# Reptiles By Mack - What I didn't know



## LittleButterfly (Jan 16, 2019)

Hey everyone
So recently I have started watching a reptile channel called goherping. I find it really entertaining and interesting and in one of the videos Alex, the person who runs the channel, called 84 pet smarts and asked them where they get their reptiles from. Most of the stores either said they couldn't say, they got them from corporate breeders or that they plain just didn't know. A few of the stores said Reptiles by Mack.
I had heard about them from a video I watched a while ago by Brian Barczyk. I didn't pay much attention to the actual husbandry of the animals because I was distracted by the sheer size of the place. Looking back at the video, I'm kinda disappointed. It is a huge facility and it just seems too big to have all the individual animals be kept properly. I have also looked at news articles and seen that some of the animals have been neglected and that management is very poor. It's just sad to see someone (Brian) who I enjoy watching, support something that I find kinda sad. PETA posted videos and articles about it, which I know to take with a pinch of salt because they also have said that no one should be keeping reptiles as pets.
Also, as Brian was going through some of the ball pythons, I could see that there was barely any substrate in them.
If you feel like I said something wrong or have been misinformed feel free to correct me but do it politely please.


----------



## Herpetology (Jan 16, 2019)

Reptiles by Mac is known as a puppy mill of reptiles in America, there’s undercover videos where animals have been squished, starved, no water etc, and they just move it on.

If there’s anything about Peta I do enjoy, it’s their undercover videos (yes I understand they edit it to please their audience, but u can’t deny the stuff they do show)

Brian isn’t a bad guy, but his breeding setup is also extremely large, something like 5000 animals.


----------



## LittleButterfly (Jan 16, 2019)

Herptology said:


> Reptiles by Mac is known as a puppy mill of reptiles in America, there’s undercover videos where animals have been squished, starved, no water etc, and they just move it on.
> 
> If there’s anything about Peta I do enjoy, it’s their undercover videos (yes I understand they edit it to please their audience, but u can’t deny the stuff they do show)
> 
> Brian isn’t a bad guy, but his breeding setup is also extremely large, something like 5000 animals.

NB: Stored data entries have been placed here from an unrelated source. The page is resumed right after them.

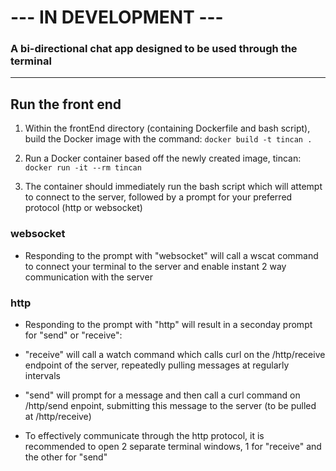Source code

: # ---  IN DEVELOPMENT  ---

### A bi-directional chat app designed to be used through the terminal

-----------------------------------------

## Run the front end

1. Within the frontEnd directory (containing Dockerfile and bash script), build the Docker image with the command:
`docker build -t tincan .`

2. Run a Docker container based off the newly created image, tincan:
`docker run -it --rm tincan`

3. The container should immediately run the bash script which will attempt to connect to the server, followed by a prompt for your preferred protocol (http or websocket)

### websocket
- Responding to the prompt with "websocket" will call a wscat command to connect your terminal to the server and enable instant 2 way communication with the server

### http
- Responding to the prompt with "http" will result in a seconday prompt for "send" or "receive":
- "receive" will call a watch command which calls curl on the /http/receive endpoint of the server, repeatedly pulling messages at regularly intervals
- "send" will prompt for a message and then call a curl command on /http/send enpoint, submitting this message to the server (to be pulled at /http/receive)

- To effectively communicate through the http protocol, it is recommended to open 2 separate terminal windows, 1 for "receive" and the other for "send"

Yeah, Peta gives the unfiltered version of what it is. I have seen photos animals bleeding and having other horrible injuries.
Brian does have a large collection and probably not enough staff. Although he has downsized it is still a large facility. 
The sheer size of Reptiles by Mack is probably the first thing that people should notice because that is just a lot of animals to take care of
[doublepost=1547613975,1547613877][/doublepost]And also, some breeders take the rack system too far. It must be so dull living in those conditions with no stimulation and just a water dish and barely any substrate for the rest of their lives


----------



## Chris1 (Jan 16, 2019)

Unfortunately animals suffer when people get greedy, im sure he could afford enough staff to properly care for the animals,...but that would cut into profits,......

You should have a look into the beef industry over there,....


----------



## LittleButterfly (Jan 16, 2019)

Chris1 said:


> Unfortunately animals suffer when people get greedy, im sure he could afford enough staff to properly care for the animals,...but that would cut into profits,......
> 
> You should have a look into the beef industry over there,....

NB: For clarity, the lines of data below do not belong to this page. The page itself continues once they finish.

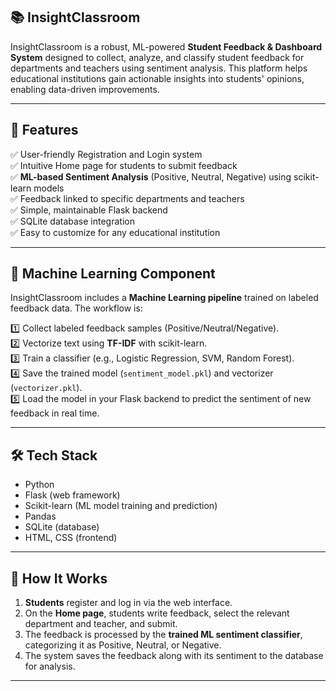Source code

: ## 📚 InsightClassroom

InsightClassroom is a robust, ML-powered **Student Feedback & Dashboard System** designed to collect, analyze, and classify student feedback for departments and teachers using sentiment analysis. This platform helps educational institutions gain actionable insights into students' opinions, enabling data-driven improvements.

---

## 🚀 Features

✅ User-friendly Registration and Login system  
✅ Intuitive Home page for students to submit feedback  
✅ **ML-based Sentiment Analysis** (Positive, Neutral, Negative) using scikit-learn models  
✅ Feedback linked to specific departments and teachers  
✅ Simple, maintainable Flask backend  
✅ SQLite database integration  
✅ Easy to customize for any educational institution  

---

## 🤖 Machine Learning Component

InsightClassroom includes a **Machine Learning pipeline** trained on labeled feedback data. The workflow is:

1️⃣ Collect labeled feedback samples (Positive/Neutral/Negative).  
2️⃣ Vectorize text using **TF-IDF** with scikit-learn.  
3️⃣ Train a classifier (e.g., Logistic Regression, SVM, Random Forest).  
4️⃣ Save the trained model (`sentiment_model.pkl`) and vectorizer (`vectorizer.pkl`).  
5️⃣ Load the model in your Flask backend to predict the sentiment of new feedback in real time.

---

## 🛠️ Tech Stack

- Python
- Flask (web framework)
- Scikit-learn (ML model training and prediction)
- Pandas
- SQLite (database)
- HTML, CSS (frontend)

---

## 🧠 How It Works

1. **Students** register and log in via the web interface.
2. On the **Home page**, students write feedback, select the relevant department and teacher, and submit.
3. The feedback is processed by the **trained ML sentiment classifier**, categorizing it as Positive, Neutral, or Negative.
4. The system saves the feedback along with its sentiment to the database for analysis.

---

Yeah, the passion is pretty much lost when big amounts of money are involved, which is really sad. I dont know why people can just settle for good quality animals that are really taken care of, even if it does mean loss of money. But that's just unrealistic


----------



## Ella C (Jan 17, 2019)

Goherping is great. Really amusing!
I don't understand the rack system, the point of reptiles (in my opinion) is to be admired and you can hardly admire a snake when it's in a white tub. I understand that it can be used for breeding, but why do people feel the need to keep their reptiles in them for their whole lives? They become more of an object then, occasionally pulled out for the owner to show off.


----------



## Mick666 (Jan 17, 2019)

I use racks for some of my smaller snakes, the cost of building my enclosures is roughly $1000 the cost of building my racks is under $200 including the heat cord and tubs. I like to use clear tubs so i can look for any mess they've made and check water without opening the tubs. tubs are also way easier to clean. My large snakes are all in display enclosures.


----------



## rainmonitors (Jan 31, 2019)

i love watching Alex's videos too, relate too much with his awkwardness and humour. that video is especially amusing. really glad that we don't have anything like Reptiles by Mack here in Aus


----------



## Imported_tuatara (Jan 31, 2019)

commercial breeding in general is luckily not too common here with reptiles.


----------



## Pauls_Pythons (Jan 31, 2019)

Racks are not the be all and end all of keeping reptiles but for those who keep harping on about them you should consider that some species (and individual animals within a species) do better in racks than in large enclosures.
I swore I would never use them but now I do. And have seen marked improvement in the development of some animals that have been moved into them.

Once you get off your high horse and think about other animals kept as pets and think about birds kept in cages, fish in tanks, rabbits, even cats and dogs in many cases. Even look at your food supply and consider the conditions the chook is being kept in that laid those eggs you just had for breakfast.


----------



## Barry (Apr 20, 2019)

Well I’ve hit the trifecta, I keep my snakes in a rack , fish in a tank& bird in a cage, probably a good thing I don’t keep my kids in the basement


----------